Philip sempre demonstrou uma gentileza que, de alguma forma, me tocava profundamente. Sua presença constante e apoio incondicional desde sua chegada criaram um vínculo especial entre nós. Ele era alguém em quem eu confiava e que sempre esteve lá quando precisei. Havia algo reconfortante em sua amizade.
— Philip, eu... — comecei, mas fui interrompida por suas palavras.
— Não retruque! Isso é o melhor para você.
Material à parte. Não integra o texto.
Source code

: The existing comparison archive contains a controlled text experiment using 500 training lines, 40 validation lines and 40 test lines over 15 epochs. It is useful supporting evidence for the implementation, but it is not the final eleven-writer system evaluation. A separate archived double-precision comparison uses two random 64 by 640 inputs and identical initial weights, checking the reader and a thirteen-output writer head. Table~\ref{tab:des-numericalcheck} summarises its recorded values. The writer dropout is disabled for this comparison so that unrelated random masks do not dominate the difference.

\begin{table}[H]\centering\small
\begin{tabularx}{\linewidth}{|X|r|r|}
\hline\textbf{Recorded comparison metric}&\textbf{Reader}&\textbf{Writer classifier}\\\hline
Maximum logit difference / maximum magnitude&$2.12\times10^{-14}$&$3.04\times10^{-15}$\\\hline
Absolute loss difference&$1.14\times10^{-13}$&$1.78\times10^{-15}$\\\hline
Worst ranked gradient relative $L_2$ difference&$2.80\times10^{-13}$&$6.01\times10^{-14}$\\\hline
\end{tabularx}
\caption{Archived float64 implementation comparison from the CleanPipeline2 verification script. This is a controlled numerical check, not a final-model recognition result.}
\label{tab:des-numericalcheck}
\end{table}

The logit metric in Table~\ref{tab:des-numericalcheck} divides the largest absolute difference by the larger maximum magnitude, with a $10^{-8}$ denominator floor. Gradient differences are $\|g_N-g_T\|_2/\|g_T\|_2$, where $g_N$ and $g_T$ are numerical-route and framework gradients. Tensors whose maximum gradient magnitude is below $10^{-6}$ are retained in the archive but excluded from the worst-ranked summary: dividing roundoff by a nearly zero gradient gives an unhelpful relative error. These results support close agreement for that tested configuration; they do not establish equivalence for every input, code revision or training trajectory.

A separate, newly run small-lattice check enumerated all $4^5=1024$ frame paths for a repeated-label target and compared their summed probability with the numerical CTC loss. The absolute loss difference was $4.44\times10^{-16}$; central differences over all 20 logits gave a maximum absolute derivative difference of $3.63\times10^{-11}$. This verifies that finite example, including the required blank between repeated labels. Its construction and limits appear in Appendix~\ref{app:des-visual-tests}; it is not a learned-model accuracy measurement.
Enquanto Philips se retirava, deixando-me para trás com meus pensamentos tumultuados, percebi que a noite seria decisiva. O jantar se aproximava, e eu sabia que teria que encarar Christian e, mais importante ainda, a mim mesma.
O jantar estava uma delícia, sem dúvidas. Filé mignon e suco para os menores de idade preenchiam a mesa, e todos permaneciam em silêncio, como se uma sombra pairasse sobre nós.
Decidi quebrar o gelo quando todos terminaram de comer:
— Christian — ele me olha quase imediatamente quando digo seu nome —, Eu preciso falar com você, por favor.
Ele assentiu com a cabeça, e nos dirigimos para a sacada.
— O que foi? — Chris perguntou, num tom cuidadoso.
— Nada, eu só queria dizer que... Ah, você sabe... Não sinto nada pelo... ahn... Philip — concluí.
— Eu também não sinto nada pela Natalie, Isabel. Eu nem sei por que ela me beijou, ela só pode estar louca mesmo.
Ao ouvir essa palavra, meus olhos se fecharam. A tristeza invadiu meu peito, uma pontada de desconforto por testemunhar Chris referindo-se a alguém como "louca". Afinal, eu era uma moradora de um manicômio, e aquelas palavras me atingiam de maneira peculiar em minha mente. Por mais que tentasse escapar, minha história sempre deixaria suas marcas.
— Não foi isso que eu quis dizer.
— Eu sei que não — concordei baixinho — fique tranquilo, eu estou bem — menti.
— Você não precisa ser forte 24h por dia. Você pode chorar se quiser.
Chris era caloroso, atencioso e representava um refúgio no inverno emocional em que me encontrava.. Agradeci por tê-lo ali, tão próximo de mim.
— Obrigada — suspirei, deitando minha cabeça em seu ombro esquerdo.
— Você me perdoa?
Fiz que sim com a cabeça.
No silêncio que se seguiu, meus pensamentos pareciam um tumulto. Não sabia como enfrentar a situação com Philip, nem mesmo como lidar com o que estava acontecendo entre Christian e eu. Era um emaranhado confuso de emoções, e aquela noite se apresentava como o cenário perfeito para esclarecer tudo, mesmo que isso significasse enfrentar verdades desconfortáveis.